2008 Recipient
Vladislav Zubok
A Failed Empire: The Soviet in the Cold War from Stalin to Gorbachev
The Marshall D. Shulman Book Prize, established in 1987 and sponsored by the Harriman Institute at Columbia University, is awarded annually for an outstanding monograph dealing with the international relations, foreign policy, or foreign-policy decision-making of any of the states of the former Soviet Union or Eastern Europe published in the previous calendar year. The prize is dedicated to the encouragement of high-quality studies of the international behavior of the countries of the former Communist Bloc.
Winner: Vladislav Zubok
Title: A Failed Empire: The Soviet in the Cold War from Stalin to Gorbachev (UNC Press, New Cold War History Series)

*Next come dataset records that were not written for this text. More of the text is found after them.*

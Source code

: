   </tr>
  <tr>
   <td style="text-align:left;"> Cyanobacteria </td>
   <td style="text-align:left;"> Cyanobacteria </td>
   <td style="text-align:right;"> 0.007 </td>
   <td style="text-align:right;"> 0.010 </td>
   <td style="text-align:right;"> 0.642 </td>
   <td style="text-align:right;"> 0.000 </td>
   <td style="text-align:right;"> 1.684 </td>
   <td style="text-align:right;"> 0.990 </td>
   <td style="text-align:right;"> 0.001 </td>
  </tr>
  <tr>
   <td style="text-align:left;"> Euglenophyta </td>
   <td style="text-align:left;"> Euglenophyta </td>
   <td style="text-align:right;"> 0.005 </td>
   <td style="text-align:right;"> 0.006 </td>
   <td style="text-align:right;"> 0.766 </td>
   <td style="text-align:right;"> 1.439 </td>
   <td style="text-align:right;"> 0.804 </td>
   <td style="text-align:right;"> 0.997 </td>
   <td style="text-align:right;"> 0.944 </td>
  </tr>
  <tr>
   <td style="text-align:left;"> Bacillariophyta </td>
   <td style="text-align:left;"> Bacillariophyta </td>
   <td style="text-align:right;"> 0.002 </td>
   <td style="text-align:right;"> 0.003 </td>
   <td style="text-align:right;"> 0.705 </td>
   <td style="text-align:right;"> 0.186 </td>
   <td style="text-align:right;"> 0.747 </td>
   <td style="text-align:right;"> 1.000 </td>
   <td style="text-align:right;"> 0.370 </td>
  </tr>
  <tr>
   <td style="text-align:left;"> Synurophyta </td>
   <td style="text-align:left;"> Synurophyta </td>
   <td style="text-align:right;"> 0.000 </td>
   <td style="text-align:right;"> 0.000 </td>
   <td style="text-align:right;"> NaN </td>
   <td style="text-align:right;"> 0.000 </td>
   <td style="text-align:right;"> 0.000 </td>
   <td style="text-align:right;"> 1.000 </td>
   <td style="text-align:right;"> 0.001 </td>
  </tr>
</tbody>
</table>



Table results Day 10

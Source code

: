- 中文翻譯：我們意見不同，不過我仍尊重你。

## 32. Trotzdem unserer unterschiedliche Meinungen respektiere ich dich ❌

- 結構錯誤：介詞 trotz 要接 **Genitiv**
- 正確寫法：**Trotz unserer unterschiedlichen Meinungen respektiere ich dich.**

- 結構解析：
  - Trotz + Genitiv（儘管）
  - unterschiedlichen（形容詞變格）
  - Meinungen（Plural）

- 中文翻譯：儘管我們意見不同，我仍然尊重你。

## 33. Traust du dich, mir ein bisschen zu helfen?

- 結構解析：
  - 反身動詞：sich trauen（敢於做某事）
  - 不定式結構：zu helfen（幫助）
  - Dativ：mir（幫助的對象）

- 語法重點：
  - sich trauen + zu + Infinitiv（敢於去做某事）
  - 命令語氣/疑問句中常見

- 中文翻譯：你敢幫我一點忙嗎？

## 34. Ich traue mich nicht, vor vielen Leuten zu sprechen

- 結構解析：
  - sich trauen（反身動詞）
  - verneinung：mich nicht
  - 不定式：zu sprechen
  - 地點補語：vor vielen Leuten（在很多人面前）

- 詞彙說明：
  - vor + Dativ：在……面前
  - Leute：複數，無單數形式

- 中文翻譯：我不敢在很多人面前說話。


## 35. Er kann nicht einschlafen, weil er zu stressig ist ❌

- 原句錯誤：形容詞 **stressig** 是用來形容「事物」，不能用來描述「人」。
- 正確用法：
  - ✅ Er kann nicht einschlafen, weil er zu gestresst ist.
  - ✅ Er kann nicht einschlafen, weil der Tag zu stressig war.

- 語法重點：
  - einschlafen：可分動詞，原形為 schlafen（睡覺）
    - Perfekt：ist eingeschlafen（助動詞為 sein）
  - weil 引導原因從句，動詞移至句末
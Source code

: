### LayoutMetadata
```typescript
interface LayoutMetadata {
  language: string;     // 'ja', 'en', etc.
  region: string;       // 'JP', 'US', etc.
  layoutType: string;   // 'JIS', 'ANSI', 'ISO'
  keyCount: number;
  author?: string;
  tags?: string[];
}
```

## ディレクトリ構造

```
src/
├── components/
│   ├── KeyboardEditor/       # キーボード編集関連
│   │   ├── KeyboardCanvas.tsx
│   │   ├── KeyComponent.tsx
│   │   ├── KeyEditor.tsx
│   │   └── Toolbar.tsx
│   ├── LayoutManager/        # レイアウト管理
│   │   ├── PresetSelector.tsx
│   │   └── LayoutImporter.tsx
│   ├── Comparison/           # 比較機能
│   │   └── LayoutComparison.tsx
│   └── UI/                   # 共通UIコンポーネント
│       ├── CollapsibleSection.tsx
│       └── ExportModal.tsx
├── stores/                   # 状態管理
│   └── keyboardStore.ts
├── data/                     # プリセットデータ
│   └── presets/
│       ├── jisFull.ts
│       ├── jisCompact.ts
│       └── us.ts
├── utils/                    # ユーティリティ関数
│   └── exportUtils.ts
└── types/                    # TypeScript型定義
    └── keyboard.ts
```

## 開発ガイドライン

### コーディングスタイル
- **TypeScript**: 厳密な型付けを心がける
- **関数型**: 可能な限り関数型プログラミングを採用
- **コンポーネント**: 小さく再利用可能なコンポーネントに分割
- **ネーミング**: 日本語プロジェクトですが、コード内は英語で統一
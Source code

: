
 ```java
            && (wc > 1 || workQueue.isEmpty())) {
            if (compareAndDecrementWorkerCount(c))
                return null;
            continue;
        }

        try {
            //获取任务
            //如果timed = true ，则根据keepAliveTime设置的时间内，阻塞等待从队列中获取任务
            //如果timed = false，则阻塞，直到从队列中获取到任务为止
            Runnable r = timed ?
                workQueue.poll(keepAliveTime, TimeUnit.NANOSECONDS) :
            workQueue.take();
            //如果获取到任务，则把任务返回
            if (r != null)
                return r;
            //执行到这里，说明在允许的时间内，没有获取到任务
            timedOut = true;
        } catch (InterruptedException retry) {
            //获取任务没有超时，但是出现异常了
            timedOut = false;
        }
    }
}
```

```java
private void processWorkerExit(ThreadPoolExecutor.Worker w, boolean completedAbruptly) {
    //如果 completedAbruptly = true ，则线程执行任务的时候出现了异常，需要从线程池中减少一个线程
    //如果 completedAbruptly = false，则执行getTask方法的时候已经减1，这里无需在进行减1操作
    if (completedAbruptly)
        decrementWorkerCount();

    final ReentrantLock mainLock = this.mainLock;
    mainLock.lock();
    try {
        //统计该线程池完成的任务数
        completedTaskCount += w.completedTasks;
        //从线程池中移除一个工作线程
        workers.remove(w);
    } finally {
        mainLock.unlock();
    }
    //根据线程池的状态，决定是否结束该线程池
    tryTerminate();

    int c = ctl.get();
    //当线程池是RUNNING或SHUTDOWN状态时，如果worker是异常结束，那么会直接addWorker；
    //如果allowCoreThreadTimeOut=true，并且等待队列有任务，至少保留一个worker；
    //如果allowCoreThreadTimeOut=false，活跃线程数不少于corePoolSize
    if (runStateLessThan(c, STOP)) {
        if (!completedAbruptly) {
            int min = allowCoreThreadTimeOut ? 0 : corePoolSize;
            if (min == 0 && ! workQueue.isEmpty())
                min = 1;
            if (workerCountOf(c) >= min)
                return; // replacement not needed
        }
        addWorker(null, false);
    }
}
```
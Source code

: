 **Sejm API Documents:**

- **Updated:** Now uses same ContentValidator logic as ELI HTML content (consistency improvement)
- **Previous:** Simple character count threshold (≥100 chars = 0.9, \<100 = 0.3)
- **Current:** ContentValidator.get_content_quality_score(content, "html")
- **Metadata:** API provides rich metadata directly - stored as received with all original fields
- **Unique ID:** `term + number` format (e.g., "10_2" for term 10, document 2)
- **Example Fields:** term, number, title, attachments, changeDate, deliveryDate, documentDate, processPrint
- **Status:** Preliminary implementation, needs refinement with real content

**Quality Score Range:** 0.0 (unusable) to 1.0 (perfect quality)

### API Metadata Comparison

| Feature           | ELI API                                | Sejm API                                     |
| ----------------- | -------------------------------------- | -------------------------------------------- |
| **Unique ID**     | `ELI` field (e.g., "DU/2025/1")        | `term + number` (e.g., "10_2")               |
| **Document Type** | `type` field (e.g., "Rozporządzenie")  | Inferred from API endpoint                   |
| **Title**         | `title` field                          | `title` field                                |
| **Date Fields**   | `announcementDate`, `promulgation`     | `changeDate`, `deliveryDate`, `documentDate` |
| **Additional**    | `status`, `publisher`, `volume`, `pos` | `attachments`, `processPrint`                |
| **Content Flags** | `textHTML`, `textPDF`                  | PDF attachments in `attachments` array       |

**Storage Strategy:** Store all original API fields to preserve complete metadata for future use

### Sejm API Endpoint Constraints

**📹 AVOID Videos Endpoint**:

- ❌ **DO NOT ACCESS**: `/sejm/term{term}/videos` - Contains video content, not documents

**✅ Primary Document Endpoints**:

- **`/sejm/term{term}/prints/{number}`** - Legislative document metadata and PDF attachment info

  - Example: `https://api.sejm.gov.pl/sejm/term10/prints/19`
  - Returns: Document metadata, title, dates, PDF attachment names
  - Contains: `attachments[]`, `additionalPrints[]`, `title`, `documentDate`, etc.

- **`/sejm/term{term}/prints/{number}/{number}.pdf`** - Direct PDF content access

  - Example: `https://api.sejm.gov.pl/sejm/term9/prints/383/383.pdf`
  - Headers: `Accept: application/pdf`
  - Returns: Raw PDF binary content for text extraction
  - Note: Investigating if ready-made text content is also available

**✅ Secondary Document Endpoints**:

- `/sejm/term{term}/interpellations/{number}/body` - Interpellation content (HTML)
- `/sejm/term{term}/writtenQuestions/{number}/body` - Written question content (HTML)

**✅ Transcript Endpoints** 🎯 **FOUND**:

Vladislav Zubok has written the most thorough, clear, and engaging account of the Soviet side of the cold war to appear yet in English. He relies on a very rich Russian and American source base, including Politburo records, ciphered telegrams, private papers, and diaries as well as a wide range of secondary sources. Zubok taps many new sources and he makes very good use of existing ones. The book is well structured and well argued. It provides a convincing analysis of the roles of individual Soviet leaders, ideology, historical experiences, economics, and other factors in influencing Soviet foreign policy during the cold war.
Zubok’s chapter on Gorbachev is the most detailed, balanced and persuasive account of what was happening and why in this crucial period that we have seen. After examining the contending explanations for the end of the cold war, Zubok provides a fascinating, close-up look at the ways in which Gorbachev’s policies and personality led to the end of the cold war and the collapse of the USSR.
One learns a tremendous amount from this book, and we expect it to be widely used in research and teaching by historians and political scientists and all those who are interested in the history of the USSR.